Gdy wybuchła wojna w Ukrainie, Gershkovich przebywał akurat w Londynie. Ustalił z przełożonymi, że pozostanie tam, ale często będzie podróżować do Rosji - był korespondentem akredytowanym przez Ministerstwo Spraw Zagranicznych. W swojej pracy obszernie relacjonował wojnę w Ukrainie. Reuters podaje, że chciał opowiadać o tym, jak wojna zmieniła Rosję, mimo że wiedział, iż w obliczu wysokiego stopnia cenzury w tym kraju zajmowanie się takim tematem może być niebezpieczne.
O czym pisał Gershkovich
Na początku inwazji na Ukrainę udał się na Białoruś. W swojej publikacji pokazał, w jaki sposób Mińsk wspiera Rosję w wojnie. Rozmawiał też z rosyjskim żołnierzem o niepowodzeniach armii Rosji na froncie. Przygotowywał artykuł o tym, jak Władimir Putin zbudował strukturę władzy, która przyczyniła się do jego błędnych kalkulacji dotyczących inwazji. Oprócz tego przygotowywał relacje z regionów przygranicznych Rosji, badając postawy mieszkańców - poddanych propagandzie Kremla - wobec konfliktu zbrojnego - wymienia Reuters.
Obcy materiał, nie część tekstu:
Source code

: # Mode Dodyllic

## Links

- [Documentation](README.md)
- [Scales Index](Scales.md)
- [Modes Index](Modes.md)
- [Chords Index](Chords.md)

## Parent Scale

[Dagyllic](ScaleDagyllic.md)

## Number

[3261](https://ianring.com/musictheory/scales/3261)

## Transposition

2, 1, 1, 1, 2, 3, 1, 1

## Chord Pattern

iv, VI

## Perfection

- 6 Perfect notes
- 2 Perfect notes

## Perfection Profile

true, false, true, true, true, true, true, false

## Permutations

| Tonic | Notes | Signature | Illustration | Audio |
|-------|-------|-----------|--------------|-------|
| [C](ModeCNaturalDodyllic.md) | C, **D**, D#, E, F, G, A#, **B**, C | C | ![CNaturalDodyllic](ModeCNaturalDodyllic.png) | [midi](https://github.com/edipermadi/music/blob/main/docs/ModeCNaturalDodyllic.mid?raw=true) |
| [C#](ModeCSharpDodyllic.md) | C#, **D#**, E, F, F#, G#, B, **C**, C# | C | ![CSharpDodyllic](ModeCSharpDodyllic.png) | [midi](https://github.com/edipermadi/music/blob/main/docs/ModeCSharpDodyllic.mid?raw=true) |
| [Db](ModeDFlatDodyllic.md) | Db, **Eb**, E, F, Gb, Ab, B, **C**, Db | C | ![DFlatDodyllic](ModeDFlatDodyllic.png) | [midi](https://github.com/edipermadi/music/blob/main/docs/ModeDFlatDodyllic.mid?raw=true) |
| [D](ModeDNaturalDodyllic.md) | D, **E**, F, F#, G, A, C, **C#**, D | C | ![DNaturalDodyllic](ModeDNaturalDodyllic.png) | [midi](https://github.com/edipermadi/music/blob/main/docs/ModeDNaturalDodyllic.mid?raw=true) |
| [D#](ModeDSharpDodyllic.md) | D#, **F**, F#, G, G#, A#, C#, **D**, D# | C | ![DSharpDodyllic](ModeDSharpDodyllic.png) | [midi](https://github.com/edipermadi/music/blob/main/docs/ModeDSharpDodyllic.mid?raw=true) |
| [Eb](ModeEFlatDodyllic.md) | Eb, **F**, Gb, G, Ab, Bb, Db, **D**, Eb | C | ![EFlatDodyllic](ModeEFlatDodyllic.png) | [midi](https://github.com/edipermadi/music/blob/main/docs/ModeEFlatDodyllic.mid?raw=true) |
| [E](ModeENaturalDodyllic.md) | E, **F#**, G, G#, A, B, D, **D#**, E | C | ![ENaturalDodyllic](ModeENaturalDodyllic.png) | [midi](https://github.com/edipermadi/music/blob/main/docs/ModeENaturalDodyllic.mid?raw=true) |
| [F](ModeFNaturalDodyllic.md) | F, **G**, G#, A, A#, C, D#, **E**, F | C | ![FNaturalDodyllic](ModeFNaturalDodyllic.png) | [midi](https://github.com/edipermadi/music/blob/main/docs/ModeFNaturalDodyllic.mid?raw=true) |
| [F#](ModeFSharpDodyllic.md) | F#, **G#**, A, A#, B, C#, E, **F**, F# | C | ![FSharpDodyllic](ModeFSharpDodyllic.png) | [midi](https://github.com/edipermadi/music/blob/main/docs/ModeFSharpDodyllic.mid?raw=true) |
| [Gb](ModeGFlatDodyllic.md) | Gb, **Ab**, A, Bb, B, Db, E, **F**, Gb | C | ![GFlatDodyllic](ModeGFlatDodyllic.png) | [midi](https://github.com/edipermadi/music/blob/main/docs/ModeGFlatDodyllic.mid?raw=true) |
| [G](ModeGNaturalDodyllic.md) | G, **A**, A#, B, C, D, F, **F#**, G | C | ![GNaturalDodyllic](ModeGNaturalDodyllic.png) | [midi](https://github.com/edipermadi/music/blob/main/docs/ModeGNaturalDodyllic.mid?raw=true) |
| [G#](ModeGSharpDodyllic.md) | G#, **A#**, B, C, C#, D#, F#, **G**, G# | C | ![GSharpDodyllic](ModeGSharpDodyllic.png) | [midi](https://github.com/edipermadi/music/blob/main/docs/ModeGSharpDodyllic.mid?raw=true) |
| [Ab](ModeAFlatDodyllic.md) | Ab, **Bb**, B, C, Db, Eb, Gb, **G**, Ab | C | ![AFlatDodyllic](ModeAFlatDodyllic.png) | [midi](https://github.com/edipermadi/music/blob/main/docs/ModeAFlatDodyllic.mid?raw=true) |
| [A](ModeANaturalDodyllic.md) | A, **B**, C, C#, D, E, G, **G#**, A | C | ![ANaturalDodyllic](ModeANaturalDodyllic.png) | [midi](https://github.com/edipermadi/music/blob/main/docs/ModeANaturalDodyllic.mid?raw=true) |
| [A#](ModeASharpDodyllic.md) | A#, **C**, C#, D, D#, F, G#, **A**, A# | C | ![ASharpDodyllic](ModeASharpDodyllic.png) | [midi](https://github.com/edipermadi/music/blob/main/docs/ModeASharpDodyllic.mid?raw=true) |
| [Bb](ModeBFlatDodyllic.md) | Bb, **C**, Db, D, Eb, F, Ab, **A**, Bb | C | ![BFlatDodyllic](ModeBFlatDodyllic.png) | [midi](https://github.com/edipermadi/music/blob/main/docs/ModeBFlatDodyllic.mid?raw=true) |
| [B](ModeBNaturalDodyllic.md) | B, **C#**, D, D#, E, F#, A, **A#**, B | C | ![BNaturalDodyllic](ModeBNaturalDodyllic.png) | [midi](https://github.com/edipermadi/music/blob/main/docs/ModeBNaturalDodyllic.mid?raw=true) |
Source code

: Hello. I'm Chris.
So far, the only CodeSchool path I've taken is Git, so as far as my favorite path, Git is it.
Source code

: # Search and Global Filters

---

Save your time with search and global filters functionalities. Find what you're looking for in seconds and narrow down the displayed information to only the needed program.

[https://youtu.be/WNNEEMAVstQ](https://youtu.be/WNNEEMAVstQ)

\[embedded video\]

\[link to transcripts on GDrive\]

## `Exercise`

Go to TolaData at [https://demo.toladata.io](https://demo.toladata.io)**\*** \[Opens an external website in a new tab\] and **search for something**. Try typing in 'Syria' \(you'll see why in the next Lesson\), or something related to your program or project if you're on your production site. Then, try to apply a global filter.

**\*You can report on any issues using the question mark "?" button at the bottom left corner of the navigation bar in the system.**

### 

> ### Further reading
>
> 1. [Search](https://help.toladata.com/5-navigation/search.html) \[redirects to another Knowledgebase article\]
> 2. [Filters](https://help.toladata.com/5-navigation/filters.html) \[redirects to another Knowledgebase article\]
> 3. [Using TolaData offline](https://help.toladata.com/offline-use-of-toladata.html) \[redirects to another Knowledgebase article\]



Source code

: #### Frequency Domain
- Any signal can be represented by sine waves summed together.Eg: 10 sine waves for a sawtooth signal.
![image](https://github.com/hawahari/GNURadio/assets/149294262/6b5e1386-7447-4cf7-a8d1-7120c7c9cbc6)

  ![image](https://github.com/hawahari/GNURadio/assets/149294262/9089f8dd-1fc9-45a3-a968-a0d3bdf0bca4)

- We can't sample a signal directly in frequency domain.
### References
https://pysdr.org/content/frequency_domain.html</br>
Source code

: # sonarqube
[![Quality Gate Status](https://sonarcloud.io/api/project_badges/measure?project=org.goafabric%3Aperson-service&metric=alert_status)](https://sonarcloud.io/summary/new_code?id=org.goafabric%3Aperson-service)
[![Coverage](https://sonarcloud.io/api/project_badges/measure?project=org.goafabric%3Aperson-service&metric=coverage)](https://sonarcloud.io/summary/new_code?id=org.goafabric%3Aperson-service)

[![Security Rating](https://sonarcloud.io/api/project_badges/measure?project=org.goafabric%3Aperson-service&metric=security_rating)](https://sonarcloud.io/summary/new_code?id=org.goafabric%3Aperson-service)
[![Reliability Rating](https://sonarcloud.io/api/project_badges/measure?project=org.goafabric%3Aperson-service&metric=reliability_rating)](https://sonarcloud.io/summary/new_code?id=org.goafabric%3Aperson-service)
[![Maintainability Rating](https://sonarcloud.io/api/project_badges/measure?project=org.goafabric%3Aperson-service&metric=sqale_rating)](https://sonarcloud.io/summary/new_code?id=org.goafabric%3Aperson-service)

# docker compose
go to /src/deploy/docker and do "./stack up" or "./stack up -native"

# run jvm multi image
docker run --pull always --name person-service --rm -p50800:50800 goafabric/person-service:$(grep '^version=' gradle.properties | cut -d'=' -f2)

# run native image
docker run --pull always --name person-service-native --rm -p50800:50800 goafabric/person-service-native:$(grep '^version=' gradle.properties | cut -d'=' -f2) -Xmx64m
BBC dodaje, że najnowsza publikacja Gershkovicha, która ukazała się w tym tygodniu, dotyczyła słabnącej gospodarki Rosji i tego, jak Kreml musi radzić sobie z ogromnymi wydatkami na wojsko przy jednoczesnym utrzymywaniu wydatków na cele socjalne.
Co Kreml zarzuca dziennikarzowi?
Gershkovich udał się do Jekaterynburga, aby zbierać informacje do publikacji na temat inwazji zbrojnej na Ukrainę i werbowania miejscowych mieszkańców w szeregi Grupy Wagnera. Federalna Służba Bezpieczeństwa (FSB) oskarża go o szpiegostwo. W komunikacie oznajmiła, że Gershkovich "na polecenie Stanów Zjednoczonych zbierał informacje o jednym z przedsiębiorstw rosyjskiego kompleksu wojskowo-przemysłowego, które stanowią tajemnicę państwową". Grozi mu za to od 10 do 20 lat pozbawienia wolności, jednak Gershkovich nie przyznaje się do winy.
Zarzutom zaprzeczyła też jego redakcja, która wezwała do natychmiastowego uwolnienia reportera, podobnie jego koledzy z branży. - Evan Gershkovich jest bardzo szanowanym, świetnym dziennikarzem, zatrzymanym przez Rosję za wykonywanie swoich obowiązków. Znam go i podziwiam (...). Powinien zostać natychmiast wypuszczony - przekazała Robyn Dixon z moskiewskiego biura "The Washington Post", cytowana przez Reutersa.
Moskiewski sąd poinformował, że dziennikarz pozostanie w areszcie co najmniej do 29 maja.